Потом наступила белая ночь. Над соборами, церквами и колокольнями — высветленно-серое небо. Все видно, как днем. И тишина. Такая необыкновенная тишина. Будто вокруг ни души. Только эти соборы и монастырские стены. Только море, которого не слышно. Голубкина вспомнила белые петербургские ночи. Как ходила с подругой в Летний сад, как они сидели вдвоем на скамейке и перед ними белели, отчетливо вырисовывались скульптуры. Вспомнила академию. Египетских сфинксов на набережной. Вспомнила вдруг Беклемишева. Его лицо Христа, элегантный вид, изысканно-вежливое обращение со студентами. Словно почувствовала, уловила ароматный задах папирос, которые он курил. «Фу ты, что за наваждение! Что это со мной сегодня…» Долго не могла уснуть в маленькой комнате, похожей на келью. Ночи не было. Только легкий сумрак. Серый свет проникал в окно…

Суровая красота Севера… Возвратившись в конце июня в Москву, раз пять принималась писать письмо к Хотяинцевой, хотела рассказать об увиденном, о своих впечатлениях. И ничего не получалось. Очень трудно выразить все это на бумаге.

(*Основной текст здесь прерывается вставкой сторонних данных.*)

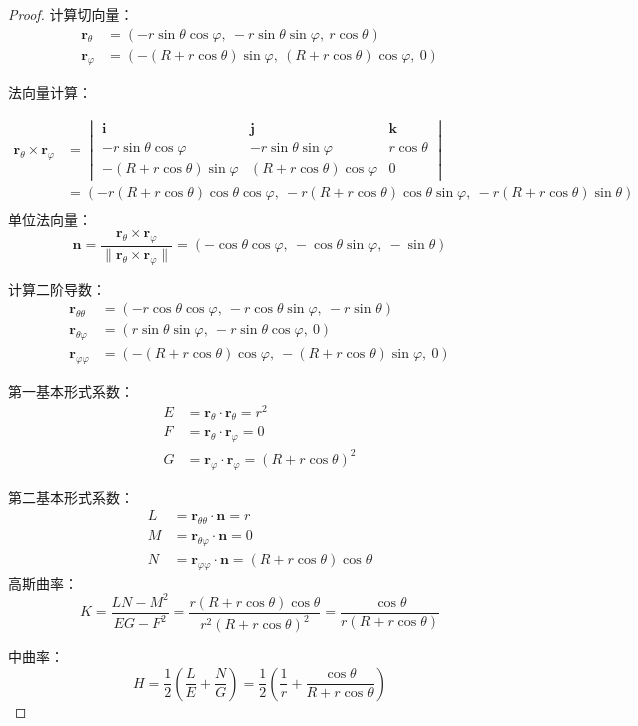 \documentclass[lang=cn,10pt,thmcnt=section]{elegantbook}
\begin{document}
\begin{proof}
    计算切向量：
\begin{align*}
\bm{r}_\theta &= (-r \sin\theta \cos\varphi,\ -r \sin\theta \sin\varphi,\ r \cos\theta) \\
\bm{r}_\varphi &= (-(R + r \cos\theta) \sin\varphi,\ (R + r \cos\theta) \cos\varphi,\ 0)
\end{align*}

法向量计算：

\begin{align*}
    \bm{r}_\theta \times \bm{r}_\varphi &= \begin{vmatrix}
        \bm{i} & \bm{j} & \bm{k} \\
        -r \sin\theta \cos\varphi & -r \sin\theta \sin\varphi & r \cos\theta \\
        -(R + r \cos\theta)\sin\varphi & (R + r \cos\theta)\cos\varphi & 0
        \end{vmatrix}\\
        &= (-r(R + r \cos\theta)\cos\theta\cos\varphi,\ -r(R + r \cos\theta)\cos\theta\sin\varphi,\ -r(R + r \cos\theta)\sin\theta) \\
\end{align*}
单位法向量：
\[
\bm{n} = \frac{\bm{r}_\theta \times \bm{r}_\varphi}{\|\bm{r}_\theta \times \bm{r}_\varphi\|} = (-\cos\theta\cos\varphi,\ -\cos\theta\sin\varphi,\ -\sin\theta)
\]

计算二阶导数：
\begin{align*}
\bm{r}_{\theta\theta} &= (-r \cos\theta \cos\varphi,\ -r \cos\theta \sin\varphi,\ -r \sin\theta) \\
\bm{r}_{\theta\varphi} &= (r \sin\theta \sin\varphi,\ -r \sin\theta \cos\varphi,\ 0) \\
\bm{r}_{\varphi\varphi} &= (-(R + r \cos\theta) \cos\varphi,\ -(R + r \cos\theta) \sin\varphi,\ 0)
\end{align*}


第一基本形式系数：
\begin{align*}
E &= \bm{r}_\theta \cdot \bm{r}_\theta = r^2 \\
F &= \bm{r}_\theta \cdot \bm{r}_\varphi = 0 \\
G &= \bm{r}_\varphi \cdot \bm{r}_\varphi = (R + r \cos\theta)^2
\end{align*}

第二基本形式系数：
\begin{align*}
L &= \bm{r}_{\theta\theta} \cdot \bm{n} = r \\ 
M &= \bm{r}_{\theta\varphi} \cdot \bm{n} = 0 \\
N &= \bm{r}_{\varphi\varphi} \cdot \bm{n} = (R + r \cos\theta)\cos\theta
\end{align*}
高斯曲率：
\[
K = \frac{LN - M^2}{EG - F^2} = \frac{r(R + r \cos\theta)\cos\theta}{r^2(R + r \cos\theta)^2} = \frac{\cos\theta}{r(R + r \cos\theta)}
\]

中曲率：
\[
H = \frac{1}{2}\left(\frac{L}{E} + \frac{N}{G}\right) = \frac{1}{2}\left(\frac{1}{r} + \frac{\cos\theta}{R + r \cos\theta}\right)
\]
\end{proof}
\end{document}
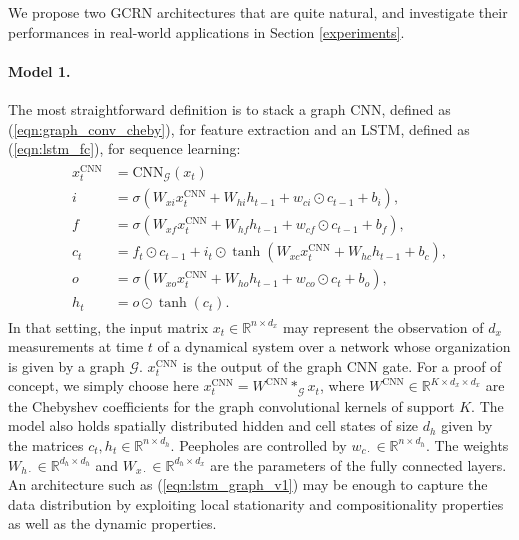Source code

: \documentclass{article} %
\newcommand{\R}{\mathbb{R}}
\newcommand{\G}{\mathcal{G}}
\newcommand{\eqnref}[1]{(\ref{eqn:#1})}
\begin{document}
We propose two GCRN architectures that are quite natural, and investigate their
performances in real-world applications in Section \ref{experiments}.

\paragraph{Model 1.} The most straightforward definition is to stack a graph
CNN, defined as \eqnref{graph_conv_cheby}, for feature extraction and an LSTM,
defined as \eqnref{lstm_fc}, for sequence learning:
\begin{align} \label{eqn:lstm_graph_v1}
\begin{split}
	x_t^{\textrm{CNN}} &=  \textrm{CNN}_\G(x_t)\\
	i &= \sigma(W_{xi} x_t^{\textrm{CNN}} + W_{hi} h_{t-1}  +
	            w_{ci} \odot c_{t-1} + b_i), \\
	f &= \sigma(W_{xf} x_t^{\textrm{CNN}} + W_{hf} h_{t-1} + w_{cf} \odot c_{t-1} + b_f), \\
	c_t &= f_t \odot c_{t-1} + i_t \odot \tanh(W_{xc} x_t^{\textrm{CNN}} + W_{hc} h_{t-1} + b_c), \\
	o &= \sigma(W_{xo} x_t^{\textrm{CNN}} + W_{ho} h_{t-1} + w_{co} \odot c_t + b_o), \\
	h_t &= o \odot \tanh(c_t).
\end{split}
\end{align}
In that setting, the input matrix $x_t \in \R^{n \times d_x}$ may represent the
observation of $d_x$ measurements at time $t$ of a dynamical system over a
network whose organization is given by a graph $\G$. $x_t^{\textrm{CNN}}$ is the output of the graph CNN gate. For a proof of concept, we simply choose here $x_t^{\textrm{CNN}} = W^{\textrm{CNN}} \ast_\G x_t$, where $W^{\textrm{CNN}} \in \R^{K \times d_x \times d_x}$ are the Chebyshev coefficients  for the graph convolutional kernels of support $K$. The model also holds spatially distributed hidden and cell states of size $d_h$ given by the matrices $c_t, h_t \in \R^{n \times d_h}$. Peepholes are controlled by $w_{c\cdot} \in \R^{n \times d_h}$. The weights $W_{h\cdot} \in
\R^{ d_h \times d_h}$ and $W_{x\cdot} \in \R^{d_h \times d_x}$ are the parameters of the fully connected layers. An architecture such as \eqnref{lstm_graph_v1} may be enough to capture the data distribution by exploiting local stationarity and compositionality properties as well as the dynamic properties.
\end{document}
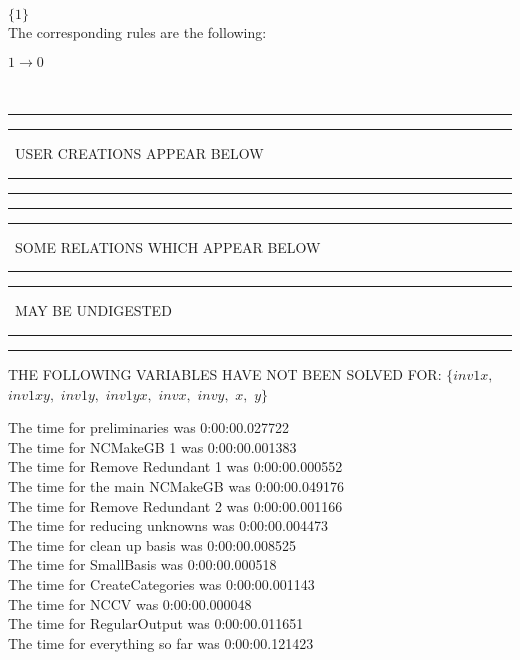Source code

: \documentclass[rep10,leqno]{report}
\begin{document}
$\{1\}$
\smallskip\\
The corresponding rules are the following:\smallskip\\
\begin{minipage}{6in}
$
1\rightarrow 0
$
\end{minipage}\medskip\\
\rule[2pt]{6in}{1pt}\hfil\break
\rule[2.5pt]{1.701in}{1pt}
\ USER CREATIONS APPEAR BELOW\ 
\rule[2.5pt]{1.701in}{1pt}\hfil\break
\rule[2pt]{6in}{1pt}\hfil\break
\rule[2pt]{6in}{4pt}\hfil\break
\rule[2pt]{1.45in}{4pt}
\ SOME RELATIONS WHICH APPEAR BELOW\ 
\rule[2pt]{1.45in}{4pt}\hfil\break
\rule[2pt]{2.18in}{4pt}
\ MAY BE UNDIGESTED\ 
\rule[2pt]{2.18in}{4pt}\hfil\break
\rule[2pt]{6in}{4pt}\hfil\break
THE FOLLOWING VARIABLES HAVE NOT BEEN SOLVED FOR:\hfil\break
$\{inv1x,
$ $
inv1xy,
$ $
inv1y,
$ $
inv1yx,
$ $
invx,
$ $
invy,
$ $
x,
$ $
y\}$
\smallskip\\
\vspace{10pt}

\noindent
The time for preliminaries was 0:00:00.027722\\
The time for NCMakeGB 1 was 0:00:00.001383\\
The time for Remove Redundant 1 was 0:00:00.000552\\
The time for the main NCMakeGB was 0:00:00.049176\\
The time for Remove Redundant 2 was 0:00:00.001166\\
The time for reducing unknowns was 0:00:00.004473\\
The time for clean up basis was 0:00:00.008525\\
The time for SmallBasis was 0:00:00.000518\\
The time for CreateCategories was 0:00:00.001143\\
The time for NCCV was 0:00:00.000048\\
The time for RegularOutput was 0:00:00.011651\\
The time for everything so far was 0:00:00.121423\\
\end{document}
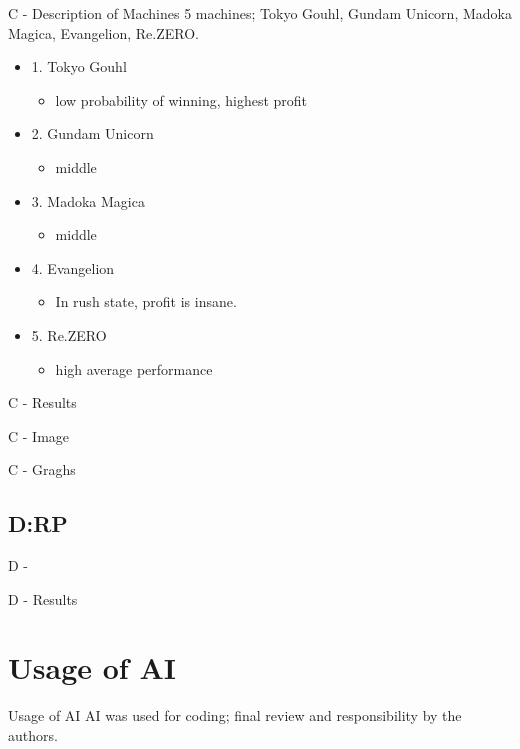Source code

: \documentclass{beamer}
\begin{document}
\begin{frame}{C - Description of Machines}
5 machines; Tokyo Gouhl, Gundam Unicorn, Madoka Magica, Evangelion, Re.ZERO.
\begin{itemize}
    \item 1. Tokyo Gouhl
    \begin{itemize}
        \item low probability of winning, highest profit
    \end{itemize}
    \item 2. Gundam Unicorn
    \begin{itemize}
        \item middle
    \end{itemize}
    \item 3. Madoka Magica 
    \begin{itemize}
        \item middle
    \end{itemize}
    \item 4. Evangelion
    \begin{itemize}
        \item In rush state, profit is insane.
    \end{itemize}
    \item 5. Re.ZERO
    \begin{itemize}
        \item high average performance
    \end{itemize}
\end{itemize}
\end{frame}

\begin{frame}{C - Results}

    
\end{frame}


\begin{frame}{C - Image}
    
\end{frame}

\begin{frame}{C - Graghs}

    
\end{frame}



\subsection{D:RP}
\begin{frame}{D -}
    
\end{frame}

\begin{frame}{D - Results}

    
\end{frame}

\section{Usage of AI}
\begin{frame}{Usage of AI}
    AI was used for coding; final review and responsibility by the authors.
\end{frame}
\end{document}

«…Давала себе слово воздерживаться от описания природы; опять увлеклась, опять не находила настоящих слов и разрывала письма. Нельзя. Или не доскажешь, и не то выходит, или перескажешь, и совестно сделается. Как бы мне миновать это место. Не могу просто написать было холодно или жарко, а невольно за самую музыку хочется зацепиться. Нет, уж я лучше весь север оставлю в стороне. Или сделаю что-нибудь, а не осилю, так расскажу вам после…»

В следующем, 1914 году собиралась ехать в Швейцарию, где тогда жила революционерка-народоволка Вера Николаевна Фигнер, которая провела двадцать лет в заточении в Шлиссельбургской крепости. Голубкина преклонилась перед этой героической женщиной, восхищалась ее стойкостью и волей. Фигнер согласилась позировать. Анна Семеновна написала ей, что потребуется не более двух-трех сеансов. Но поездка не состоялась: много всяких дел, работала над эскизами к надгробному памятнику Ф. Н. Плевако, начаты другие вещи, и, кроме того, должна готовиться к предполагавшейся в конце года своей первой персональной выставке. Послала Вере Николаевне письмо: «…Кажется, мне не скоро придется приехать. Но все равно, если мне когда-нибудь удастся выбраться, я с радостью сделаю ваш портрет… Я не умею, как сказать, но мне хочется сказать вам спасибо за то, что вы живете на свете».